Listen to songs by Crystal Stilts here

Times New Viking – Stay Awake [EP]


released October 7th on Matador
Report Card: B

The intriguing thing about an EP from a band like Times New Viking is that Times New Viking has such a singular, muddy, disgusting sound based around the same three instruments and the same yelling unmelodic vocals that it would be easy for them to paint themselves into a corner.  While the Columbus, Ohio act’s two albums up until this point, Present the Paisley Reich and Rip It Off, the latter of which came out earlier this year, distinguished them as an up-and-coming lo-fi act that could blow the speakers out on your car and keep the energy high, the rambling, somewhat haphazard nature of the trio made them seem destined to run out of good ideas.  The upshot of this is that all of their music has had a tendency to blur together, and while Stay Awake adds a few nice tracks to their resume, and sees them expanding their sonic pallet a bit, they are still, for better or for worse, fundamentally the same act they’ve always been.  But that, despite the worries, is not a bad thing.

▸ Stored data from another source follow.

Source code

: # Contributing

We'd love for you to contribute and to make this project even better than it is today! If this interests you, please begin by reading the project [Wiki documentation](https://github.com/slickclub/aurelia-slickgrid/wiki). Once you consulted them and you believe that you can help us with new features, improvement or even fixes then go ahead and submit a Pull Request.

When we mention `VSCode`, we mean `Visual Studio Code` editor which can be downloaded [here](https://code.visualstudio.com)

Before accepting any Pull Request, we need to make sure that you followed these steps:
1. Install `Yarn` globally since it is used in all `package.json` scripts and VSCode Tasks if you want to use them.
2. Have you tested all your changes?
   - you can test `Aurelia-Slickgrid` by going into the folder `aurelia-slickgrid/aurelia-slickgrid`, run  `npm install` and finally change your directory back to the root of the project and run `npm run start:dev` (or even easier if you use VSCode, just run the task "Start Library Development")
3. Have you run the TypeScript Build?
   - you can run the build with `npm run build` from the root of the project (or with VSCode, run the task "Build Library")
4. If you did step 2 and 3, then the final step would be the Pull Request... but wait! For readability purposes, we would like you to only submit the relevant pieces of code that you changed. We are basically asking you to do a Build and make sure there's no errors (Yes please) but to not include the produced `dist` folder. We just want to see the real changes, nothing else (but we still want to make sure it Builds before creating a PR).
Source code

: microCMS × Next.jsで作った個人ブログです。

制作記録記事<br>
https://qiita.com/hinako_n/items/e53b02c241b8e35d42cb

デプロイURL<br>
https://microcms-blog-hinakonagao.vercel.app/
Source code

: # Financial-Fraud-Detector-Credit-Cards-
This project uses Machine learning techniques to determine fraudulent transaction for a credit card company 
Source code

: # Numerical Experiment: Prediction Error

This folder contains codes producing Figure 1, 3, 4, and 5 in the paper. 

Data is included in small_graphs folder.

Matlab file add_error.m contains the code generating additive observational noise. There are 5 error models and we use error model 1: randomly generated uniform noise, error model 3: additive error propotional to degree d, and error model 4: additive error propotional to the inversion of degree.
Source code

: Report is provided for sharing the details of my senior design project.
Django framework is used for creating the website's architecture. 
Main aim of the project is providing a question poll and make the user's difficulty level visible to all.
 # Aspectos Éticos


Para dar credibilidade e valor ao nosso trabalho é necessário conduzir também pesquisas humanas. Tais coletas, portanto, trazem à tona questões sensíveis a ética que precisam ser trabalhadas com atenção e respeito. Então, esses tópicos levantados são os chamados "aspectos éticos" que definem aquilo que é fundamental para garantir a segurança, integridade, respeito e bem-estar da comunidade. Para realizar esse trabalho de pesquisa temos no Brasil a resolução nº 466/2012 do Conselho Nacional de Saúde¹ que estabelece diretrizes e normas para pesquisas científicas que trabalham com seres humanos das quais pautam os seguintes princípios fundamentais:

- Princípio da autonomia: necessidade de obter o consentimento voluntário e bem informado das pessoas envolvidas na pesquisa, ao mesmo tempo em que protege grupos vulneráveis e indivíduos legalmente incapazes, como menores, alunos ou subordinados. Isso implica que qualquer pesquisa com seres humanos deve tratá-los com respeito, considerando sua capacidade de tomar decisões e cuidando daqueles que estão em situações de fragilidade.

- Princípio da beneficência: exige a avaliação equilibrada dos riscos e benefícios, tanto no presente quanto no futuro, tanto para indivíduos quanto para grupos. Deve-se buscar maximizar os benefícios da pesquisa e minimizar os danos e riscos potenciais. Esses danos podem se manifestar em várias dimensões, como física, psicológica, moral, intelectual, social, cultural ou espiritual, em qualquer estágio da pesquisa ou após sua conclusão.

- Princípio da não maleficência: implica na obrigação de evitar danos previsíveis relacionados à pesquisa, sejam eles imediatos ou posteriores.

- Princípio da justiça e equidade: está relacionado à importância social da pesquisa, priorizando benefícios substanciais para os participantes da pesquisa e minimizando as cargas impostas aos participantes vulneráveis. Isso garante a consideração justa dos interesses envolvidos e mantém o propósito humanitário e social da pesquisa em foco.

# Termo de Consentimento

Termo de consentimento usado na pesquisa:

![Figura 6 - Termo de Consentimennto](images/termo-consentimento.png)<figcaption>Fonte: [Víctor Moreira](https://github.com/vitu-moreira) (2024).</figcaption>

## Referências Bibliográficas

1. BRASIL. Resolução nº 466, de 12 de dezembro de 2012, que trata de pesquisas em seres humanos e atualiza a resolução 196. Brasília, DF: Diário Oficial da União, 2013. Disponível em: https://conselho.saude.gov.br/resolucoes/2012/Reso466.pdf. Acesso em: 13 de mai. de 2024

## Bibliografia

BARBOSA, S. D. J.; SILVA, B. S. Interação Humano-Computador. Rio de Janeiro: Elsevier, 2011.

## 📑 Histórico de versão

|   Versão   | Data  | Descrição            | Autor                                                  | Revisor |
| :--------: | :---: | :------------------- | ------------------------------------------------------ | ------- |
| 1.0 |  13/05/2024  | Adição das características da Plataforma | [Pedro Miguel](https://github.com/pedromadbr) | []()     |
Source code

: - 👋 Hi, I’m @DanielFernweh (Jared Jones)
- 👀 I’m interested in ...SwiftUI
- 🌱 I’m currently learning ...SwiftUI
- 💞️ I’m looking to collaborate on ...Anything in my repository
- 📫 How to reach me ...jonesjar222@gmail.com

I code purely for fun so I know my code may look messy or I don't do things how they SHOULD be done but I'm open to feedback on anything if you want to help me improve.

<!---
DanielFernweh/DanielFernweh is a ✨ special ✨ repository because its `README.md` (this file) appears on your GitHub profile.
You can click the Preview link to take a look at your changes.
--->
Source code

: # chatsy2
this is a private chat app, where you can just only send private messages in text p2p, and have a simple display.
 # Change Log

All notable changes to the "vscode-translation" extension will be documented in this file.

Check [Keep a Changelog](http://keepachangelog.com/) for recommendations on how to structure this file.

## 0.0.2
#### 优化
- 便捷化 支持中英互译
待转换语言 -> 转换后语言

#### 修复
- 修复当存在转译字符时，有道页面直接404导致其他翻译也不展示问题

At its root, Stay Awake is a fuzzed out mess, and it’s difficult to figure if what Times New Viking is doing makes any sense—after all, it’s impossible not to wonder whether they would be “better” if they stopped recording on such shitty equipment.  But tracks such as “Call and Respond” and “No Sympathy” are no less than excellent at doing what the band does best, and demonstrate that their towing the party line can result in some pretty excellent rockers.  So while Times New Viking hasn’t received the same measure of nationwide acclaim that other, similarly fuzzed out bands have found—perhaps also due to what appears to be a hesitance to distinguish themselves as individuals and appoint a true face for the band—they’ve shown that staying the course is, for now at least, a pretty solid decision.